▸ TASK STATEMENT: The answer must consist of each line below that holds the word "chives", copied as it stands.

[Opening MATERIAL PROVIDED section]

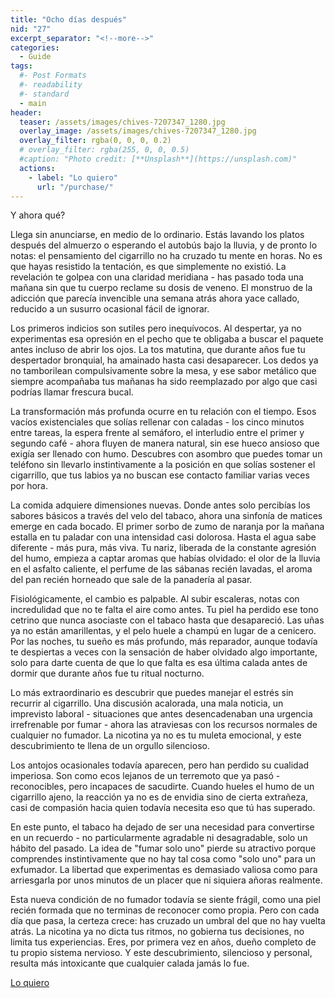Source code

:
 ```yaml
---
title: "Ocho días después"
nid: "27"
excerpt_separator: "<!--more-->"
categories:
  - Guide
tags:
  #- Post Formats
  #- readability
  #- standard
  - main
header:
  teaser: /assets/images/chives-7207347_1280.jpg
  overlay_image: /assets/images/chives-7207347_1280.jpg
  overlay_filter: rgba(0, 0, 0, 0.2)
  # overlay_filter: rgba(255, 0, 0, 0.5)
  #caption: "Photo credit: [**Unsplash**](https://unsplash.com)"
  actions:
    - label: "Lo quiero"
      url: "/purchase/"
---
```


Y ahora qué?

<!--more-->

Llega sin anunciarse, en medio de lo ordinario. Estás lavando los platos después del almuerzo o esperando el autobús bajo la lluvia, y de pronto lo notas: el pensamiento del cigarrillo no ha cruzado tu mente en horas. No es que hayas resistido la tentación, es que simplemente no existió. La revelación te golpea con una claridad meridiana - has pasado toda una mañana sin que tu cuerpo reclame su dosis de veneno. El monstruo de la adicción que parecía invencible una semana atrás ahora yace callado, reducido a un susurro ocasional fácil de ignorar.  

Los primeros indicios son sutiles pero inequívocos. Al despertar, ya no experimentas esa opresión en el pecho que te obligaba a buscar el paquete antes incluso de abrir los ojos. La tos matutina, que durante años fue tu despertador bronquial, ha amainado hasta casi desaparecer. Los dedos ya no tamborilean compulsivamente sobre la mesa, y ese sabor metálico que siempre acompañaba tus mañanas ha sido reemplazado por algo que casi podrías llamar frescura bucal.  

La transformación más profunda ocurre en tu relación con el tiempo. Esos vacíos existenciales que solías rellenar con caladas - los cinco minutos entre tareas, la espera frente al semáforo, el interludio entre el primer y segundo café - ahora fluyen de manera natural, sin ese hueco ansioso que exigía ser llenado con humo. Descubres con asombro que puedes tomar un teléfono sin llevarlo instintivamente a la posición en que solías sostener el cigarrillo, que tus labios ya no buscan ese contacto familiar varias veces por hora.  

La comida adquiere dimensiones nuevas. Donde antes solo percibías los sabores básicos a través del velo del tabaco, ahora una sinfonía de matices emerge en cada bocado. El primer sorbo de zumo de naranja por la mañana estalla en tu paladar con una intensidad casi dolorosa. Hasta el agua sabe diferente - más pura, más viva. Tu nariz, liberada de la constante agresión del humo, empieza a captar aromas que habías olvidado: el olor de la lluvia en el asfalto caliente, el perfume de las sábanas recién lavadas, el aroma del pan recién horneado que sale de la panadería al pasar.  

Fisiológicamente, el cambio es palpable. Al subir escaleras, notas con incredulidad que no te falta el aire como antes. Tu piel ha perdido ese tono cetrino que nunca asociaste con el tabaco hasta que desapareció. Las uñas ya no están amarillentas, y el pelo huele a champú en lugar de a cenicero. Por las noches, tu sueño es más profundo, más reparador, aunque todavía te despiertas a veces con la sensación de haber olvidado algo importante, solo para darte cuenta de que lo que falta es esa última calada antes de dormir que durante años fue tu ritual nocturno.  

Lo más extraordinario es descubrir que puedes manejar el estrés sin recurrir al cigarrillo. Una discusión acalorada, una mala noticia, un imprevisto laboral - situaciones que antes desencadenaban una urgencia irrefrenable por fumar - ahora las atraviesas con los recursos normales de cualquier no fumador. La nicotina ya no es tu muleta emocional, y este descubrimiento te llena de un orgullo silencioso.  

Los antojos ocasionales todavía aparecen, pero han perdido su cualidad imperiosa. Son como ecos lejanos de un terremoto que ya pasó - reconocibles, pero incapaces de sacudirte. Cuando hueles el humo de un cigarrillo ajeno, la reacción ya no es de envidia sino de cierta extrañeza, casi de compasión hacia quien todavía necesita eso que tú has superado.  

En este punto, el tabaco ha dejado de ser una necesidad para convertirse en un recuerdo - no particularmente agradable ni desagradable, solo un hábito del pasado. La idea de "fumar solo uno" pierde su atractivo porque comprendes instintivamente que no hay tal cosa como "solo uno" para un exfumador. La libertad que experimentas es demasiado valiosa como para arriesgarla por unos minutos de un placer que ni siquiera añoras realmente.  

Esta nueva condición de no fumador todavía se siente frágil, como una piel recién formada que no terminas de reconocer como propia. Pero con cada día que pasa, la certeza crece: has cruzado un umbral del que no hay vuelta atrás. La nicotina ya no dicta tus ritmos, no gobierna tus decisiones, no limita tus experiencias. Eres, por primera vez en años, dueño completo de tu propio sistema nervioso. Y este descubrimiento, silencioso y personal, resulta más intoxicante que cualquier calada jamás lo fue.

[Lo quiero](../../purchase/)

[Closing MATERIAL PROVIDED section]

▸ WRITTEN ANSWER:
  teaser: /assets/images/chives-7207347_1280.jpg
  overlay_image: /assets/images/chives-7207347_1280.jpg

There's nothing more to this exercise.